The Fix — Disable SNMP Status Monitoring

  1. Open Printers & Scanners in Settings (or Control Panel > Devices and Printers if you're still on that).
  2. Right-click your printer and select Printer Properties.
  3. Go to the Ports tab.
  4. Click Configure Port next to the port that has a checkmark next to your printer's name.
  5. In the dialog that opens uncheck SNMP Status Enabled.
  6. Click OK, then Apply, then OK. Print a test page.
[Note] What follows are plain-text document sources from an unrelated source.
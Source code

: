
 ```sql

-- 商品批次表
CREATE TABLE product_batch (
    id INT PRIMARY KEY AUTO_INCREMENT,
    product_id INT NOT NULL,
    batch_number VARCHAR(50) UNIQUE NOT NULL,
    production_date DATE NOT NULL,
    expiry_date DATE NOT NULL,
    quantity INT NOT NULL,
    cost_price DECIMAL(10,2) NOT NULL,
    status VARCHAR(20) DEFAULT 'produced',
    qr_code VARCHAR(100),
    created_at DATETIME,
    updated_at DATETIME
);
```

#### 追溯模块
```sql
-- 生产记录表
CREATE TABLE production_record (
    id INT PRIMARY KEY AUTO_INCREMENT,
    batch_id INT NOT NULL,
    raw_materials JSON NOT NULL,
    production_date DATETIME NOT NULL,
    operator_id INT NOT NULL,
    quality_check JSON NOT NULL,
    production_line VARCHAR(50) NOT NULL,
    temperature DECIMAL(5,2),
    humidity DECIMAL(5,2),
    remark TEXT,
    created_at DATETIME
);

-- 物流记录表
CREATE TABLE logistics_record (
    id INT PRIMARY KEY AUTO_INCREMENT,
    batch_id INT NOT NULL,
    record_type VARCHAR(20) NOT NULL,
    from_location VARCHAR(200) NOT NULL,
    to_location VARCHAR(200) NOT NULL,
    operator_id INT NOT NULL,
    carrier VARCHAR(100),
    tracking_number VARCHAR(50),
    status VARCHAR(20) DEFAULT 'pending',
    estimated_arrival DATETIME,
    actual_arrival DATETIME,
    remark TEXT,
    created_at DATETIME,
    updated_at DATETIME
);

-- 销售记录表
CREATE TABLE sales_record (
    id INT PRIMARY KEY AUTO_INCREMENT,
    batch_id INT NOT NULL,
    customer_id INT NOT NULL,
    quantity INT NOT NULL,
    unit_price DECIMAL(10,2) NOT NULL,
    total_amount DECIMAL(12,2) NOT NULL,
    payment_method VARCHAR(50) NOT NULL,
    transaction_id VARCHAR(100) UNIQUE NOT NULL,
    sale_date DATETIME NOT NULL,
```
The reason step 5 works is that Windows uses SNMP to poll the printer every few seconds. When the printer's SNMP response is malformed or slow, Windows assumes the printer is offline. Disabling SNMP monitoring means Windows only checks if the TCP connection is alive — and that almost never fails if the printer is actually on the network.

If you can't modify the port settings (grayed out), you need admin rights on that machine. Run control printers from an admin command prompt.

2. The IP Address Changed — Your Port Points to Nowhere

This is the second most common cause. Your printer had a static IP or was assigned one by DHCP, but something changed — router reboot, printer turned off for a while, or another device grabbed that IP. Windows is still trying to talk to the old IP, and the printer is now at a different one.

You'll notice this when you can ping the printer's IP from a command prompt but get no response, or when the printer's display shows a different IP than what's in the port configuration.

The Fix — Update the Port IP Address

  1. Same path: Printer Properties > Ports tab > Configure Port.
  2. Write down the IP address shown there.
  3. Find your printer's actual IP:
    • Print a network configuration page from the printer's menu (look under Network Settings or Information).
    • Or check the printer's web interface by browsing to its IP from a browser.
  4. If the IPs don't match, change the port IP to the correct one.
  5. If the printer uses DHCP and you want to prevent this from happening again, assign a static IP from your router's DHCP reservation table, or use the printer's web interface to set a static IP outside your DHCP range (like 192.168.1.200).

Skip trying to 'Add a new port' unless you're comfortable with networking. The existing port is fine — just update the address. Adding a new port often creates a duplicate entry that confuses Windows.

3. Print Spooler Corruption — Everything Looks Fine but Nothing Prints

This one's trickier. The printer shows as 'Ready' or 'Online', you can ping it, the port is correct, SNMP is off — but jobs just sit in the queue with 'Error - Printing'. The cause is almost always a corrupted spooler file left over from a previous failed print job.

What's actually happening is that the spooler service (spoolsv.exe) loads a print job into memory, processes it, and sends it to the driver. If the driver crashes or the job is malformed (common with PDFs from Adobe Reader), the spooler holds onto a corrupted cache file. Every subsequent job hits that corrupted file and fails.

The Fix — Clear the Spooler Cache

  1. Open Services.msc (Win+R, type services.msc).
  2. Find Print Spooler, right-click and Stop. Leave the window open.
  3. Open File Explorer and navigate to C:\Windows\System32\spool\PRINTERS.
  4. Delete every file in that folder. You'll need admin approval.
  5. Go back to Services.msc and Start Print Spooler again.

This clears all pending jobs and removes the corrupted cache. The spooler rebuilds the cache from scratch on the next print job. If you keep seeing corruption, the issue is likely a bad driver — update your printer driver from the manufacturer's site, not Windows Update.

One more thing: if the folder PRINTERS doesn't exist, you're looking at a 32-bit spooler on a 64-bit system. Check C:\Windows\SysWOW64\spool\PRINTERS instead.

Quick-Reference Summary Table

CauseSymptomFixTime Required
SNMP bugPrinter shows offline, but works from other computersDisable SNMP in port config2 minutes
Wrong IPPing fails, printer has different IP than portUpdate port IP to match printer5 minutes
Spooler corruptionQueue shows error, printer is actually onlineStop spooler, clear PRINTERS folder, restart3 minutes

Try these in order. Nine times out of ten, it's the SNMP thing. Don't waste time reinstalling drivers or resetting the printer unless you've checked all three.